> _Your assignment_
Reproduce the records exactly through the line with "- SQL-запрос для".

'''

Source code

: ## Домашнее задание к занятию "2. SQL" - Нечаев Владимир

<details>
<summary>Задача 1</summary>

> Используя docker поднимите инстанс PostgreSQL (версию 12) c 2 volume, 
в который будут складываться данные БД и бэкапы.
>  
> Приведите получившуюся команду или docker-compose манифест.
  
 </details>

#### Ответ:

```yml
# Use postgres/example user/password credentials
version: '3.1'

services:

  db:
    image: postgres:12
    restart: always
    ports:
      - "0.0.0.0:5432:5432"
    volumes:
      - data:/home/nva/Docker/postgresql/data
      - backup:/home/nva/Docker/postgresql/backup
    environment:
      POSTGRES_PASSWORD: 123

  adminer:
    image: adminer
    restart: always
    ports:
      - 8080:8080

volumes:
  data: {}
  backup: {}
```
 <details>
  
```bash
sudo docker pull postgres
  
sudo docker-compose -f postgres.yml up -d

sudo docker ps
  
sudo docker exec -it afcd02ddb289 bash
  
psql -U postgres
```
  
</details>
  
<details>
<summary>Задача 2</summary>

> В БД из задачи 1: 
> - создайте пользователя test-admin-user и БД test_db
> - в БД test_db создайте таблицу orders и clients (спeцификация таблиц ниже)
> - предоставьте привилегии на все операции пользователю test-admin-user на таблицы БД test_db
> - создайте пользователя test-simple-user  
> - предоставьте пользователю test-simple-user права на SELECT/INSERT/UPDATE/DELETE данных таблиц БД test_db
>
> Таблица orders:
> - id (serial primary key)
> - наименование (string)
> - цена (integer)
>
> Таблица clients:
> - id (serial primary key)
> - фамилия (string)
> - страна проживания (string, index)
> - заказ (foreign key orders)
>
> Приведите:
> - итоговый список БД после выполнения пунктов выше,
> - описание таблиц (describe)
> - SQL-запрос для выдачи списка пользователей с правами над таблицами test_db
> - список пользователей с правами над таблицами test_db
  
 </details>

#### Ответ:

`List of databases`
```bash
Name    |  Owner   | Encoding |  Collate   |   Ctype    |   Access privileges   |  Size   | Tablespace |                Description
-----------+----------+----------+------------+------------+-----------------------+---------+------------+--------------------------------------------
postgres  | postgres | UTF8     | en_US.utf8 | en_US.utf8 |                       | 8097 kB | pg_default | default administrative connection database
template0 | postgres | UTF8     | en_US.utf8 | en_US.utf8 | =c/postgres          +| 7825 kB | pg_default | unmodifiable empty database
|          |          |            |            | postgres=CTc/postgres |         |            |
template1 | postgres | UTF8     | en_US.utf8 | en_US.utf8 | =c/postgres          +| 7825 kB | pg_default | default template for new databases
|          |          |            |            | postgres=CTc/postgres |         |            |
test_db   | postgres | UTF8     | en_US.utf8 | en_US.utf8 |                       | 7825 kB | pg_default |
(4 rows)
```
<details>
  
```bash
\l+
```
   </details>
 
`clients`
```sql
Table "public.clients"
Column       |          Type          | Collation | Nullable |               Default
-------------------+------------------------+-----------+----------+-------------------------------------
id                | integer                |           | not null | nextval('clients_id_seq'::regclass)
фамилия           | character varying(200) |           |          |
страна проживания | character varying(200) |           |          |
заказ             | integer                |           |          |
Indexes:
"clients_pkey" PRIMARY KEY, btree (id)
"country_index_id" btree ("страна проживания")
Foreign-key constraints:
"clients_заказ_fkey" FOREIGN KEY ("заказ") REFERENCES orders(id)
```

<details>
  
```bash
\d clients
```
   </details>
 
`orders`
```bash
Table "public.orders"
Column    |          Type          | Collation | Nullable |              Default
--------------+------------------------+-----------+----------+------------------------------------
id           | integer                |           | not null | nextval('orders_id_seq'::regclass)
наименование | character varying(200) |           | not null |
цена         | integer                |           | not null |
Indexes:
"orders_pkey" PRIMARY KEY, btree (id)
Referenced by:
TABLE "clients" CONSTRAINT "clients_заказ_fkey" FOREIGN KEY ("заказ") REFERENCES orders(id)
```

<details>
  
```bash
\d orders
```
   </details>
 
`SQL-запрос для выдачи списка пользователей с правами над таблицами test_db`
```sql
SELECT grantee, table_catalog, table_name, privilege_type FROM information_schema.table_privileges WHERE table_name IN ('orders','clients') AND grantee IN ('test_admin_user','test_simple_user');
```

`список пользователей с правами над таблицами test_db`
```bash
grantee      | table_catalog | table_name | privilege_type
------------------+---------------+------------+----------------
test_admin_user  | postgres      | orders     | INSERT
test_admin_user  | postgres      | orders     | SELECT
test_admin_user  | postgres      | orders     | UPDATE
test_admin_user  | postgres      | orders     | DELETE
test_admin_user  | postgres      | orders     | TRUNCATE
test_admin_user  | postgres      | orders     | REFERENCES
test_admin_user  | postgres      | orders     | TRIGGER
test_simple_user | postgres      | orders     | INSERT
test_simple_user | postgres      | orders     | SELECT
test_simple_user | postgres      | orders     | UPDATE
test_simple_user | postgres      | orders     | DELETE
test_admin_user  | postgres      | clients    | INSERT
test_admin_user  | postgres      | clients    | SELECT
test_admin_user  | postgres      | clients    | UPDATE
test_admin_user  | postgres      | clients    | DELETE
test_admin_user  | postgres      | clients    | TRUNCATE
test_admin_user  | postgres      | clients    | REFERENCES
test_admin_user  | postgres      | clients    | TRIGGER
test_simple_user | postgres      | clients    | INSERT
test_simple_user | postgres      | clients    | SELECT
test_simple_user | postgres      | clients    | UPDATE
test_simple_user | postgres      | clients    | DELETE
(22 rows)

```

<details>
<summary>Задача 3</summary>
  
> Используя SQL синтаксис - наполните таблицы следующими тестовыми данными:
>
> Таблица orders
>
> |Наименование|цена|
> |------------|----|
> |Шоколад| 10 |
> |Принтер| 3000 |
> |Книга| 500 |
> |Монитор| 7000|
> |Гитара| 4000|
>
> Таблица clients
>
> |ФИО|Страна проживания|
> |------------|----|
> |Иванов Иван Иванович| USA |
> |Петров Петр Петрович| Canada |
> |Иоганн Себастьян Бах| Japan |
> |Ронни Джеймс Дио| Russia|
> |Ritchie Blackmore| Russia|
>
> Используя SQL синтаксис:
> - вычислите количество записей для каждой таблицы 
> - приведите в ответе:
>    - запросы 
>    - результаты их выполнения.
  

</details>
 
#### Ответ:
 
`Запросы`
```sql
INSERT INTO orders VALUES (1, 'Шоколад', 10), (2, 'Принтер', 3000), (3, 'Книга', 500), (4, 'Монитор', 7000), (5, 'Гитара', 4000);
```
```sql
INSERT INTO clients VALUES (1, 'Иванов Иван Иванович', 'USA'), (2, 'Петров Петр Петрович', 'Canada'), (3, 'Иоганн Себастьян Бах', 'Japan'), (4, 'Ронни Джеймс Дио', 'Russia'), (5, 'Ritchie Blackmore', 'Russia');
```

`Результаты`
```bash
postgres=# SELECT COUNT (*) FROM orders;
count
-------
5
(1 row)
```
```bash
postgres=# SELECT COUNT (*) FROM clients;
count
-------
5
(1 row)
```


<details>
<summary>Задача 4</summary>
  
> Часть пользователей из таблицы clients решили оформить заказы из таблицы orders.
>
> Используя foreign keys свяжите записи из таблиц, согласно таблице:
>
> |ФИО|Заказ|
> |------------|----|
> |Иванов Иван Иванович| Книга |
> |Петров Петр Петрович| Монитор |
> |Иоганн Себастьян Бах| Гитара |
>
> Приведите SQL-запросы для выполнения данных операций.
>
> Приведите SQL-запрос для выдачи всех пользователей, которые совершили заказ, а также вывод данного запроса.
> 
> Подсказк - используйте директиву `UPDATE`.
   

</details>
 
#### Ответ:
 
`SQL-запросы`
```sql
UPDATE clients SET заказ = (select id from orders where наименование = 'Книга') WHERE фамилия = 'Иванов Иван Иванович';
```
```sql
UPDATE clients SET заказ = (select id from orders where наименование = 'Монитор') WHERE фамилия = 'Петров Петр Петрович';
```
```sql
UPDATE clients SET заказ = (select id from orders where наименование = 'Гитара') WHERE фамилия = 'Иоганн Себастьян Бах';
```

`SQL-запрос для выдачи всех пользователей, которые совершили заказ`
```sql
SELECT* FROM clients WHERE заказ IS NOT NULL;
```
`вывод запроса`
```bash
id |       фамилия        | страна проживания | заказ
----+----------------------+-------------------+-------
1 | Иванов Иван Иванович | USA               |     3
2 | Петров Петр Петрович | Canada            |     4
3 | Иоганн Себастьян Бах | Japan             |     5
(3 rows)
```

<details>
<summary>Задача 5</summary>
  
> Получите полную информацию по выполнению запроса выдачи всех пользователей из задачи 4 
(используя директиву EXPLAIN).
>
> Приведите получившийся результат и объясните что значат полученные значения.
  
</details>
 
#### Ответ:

'''

> _Response_
Source code

: ## Домашнее задание к занятию "2. SQL" - Нечаев Владимир

<details>
<summary>Задача 1</summary>

> Используя docker поднимите инстанс PostgreSQL (версию 12) c 2 volume, 
в который будут складываться данные БД и бэкапы.
>  
> Приведите получившуюся команду или docker-compose манифест.
  
 </details>

#### Ответ:

```yml
# Use postgres/example user/password credentials
version: '3.1'

services:

  db:
    image: postgres:12
    restart: always
    ports:
      - "0.0.0.0:5432:5432"
    volumes:
      - data:/home/nva/Docker/postgresql/data
      - backup:/home/nva/Docker/postgresql/backup
    environment:
      POSTGRES_PASSWORD: 123

  adminer:
    image: adminer
    restart: always
    ports:
      - 8080:8080

volumes:
  data: {}
  backup: {}
```
 <details>
  
```bash
sudo docker pull postgres
  
sudo docker-compose -f postgres.yml up -d

sudo docker ps
  
sudo docker exec -it afcd02ddb289 bash
  
psql -U postgres
```
  
</details>
  
<details>
<summary>Задача 2</summary>

> В БД из задачи 1: 
> - создайте пользователя test-admin-user и БД test_db
> - в БД test_db создайте таблицу orders и clients (спeцификация таблиц ниже)
> - предоставьте привилегии на все операции пользователю test-admin-user на таблицы БД test_db
> - создайте пользователя test-simple-user  
> - предоставьте пользователю test-simple-user права на SELECT/INSERT/UPDATE/DELETE данных таблиц БД test_db
>
> Таблица orders:
> - id (serial primary key)
> - наименование (string)
> - цена (integer)
>
> Таблица clients:
> - id (serial primary key)
> - фамилия (string)
> - страна проживания (string, index)
> - заказ (foreign key orders)
>
> Приведите:
> - итоговый список БД после выполнения пунктов выше,
> - описание таблиц (describe)
> - SQL-запрос для выдачи списка пользователей с правами над таблицами test_db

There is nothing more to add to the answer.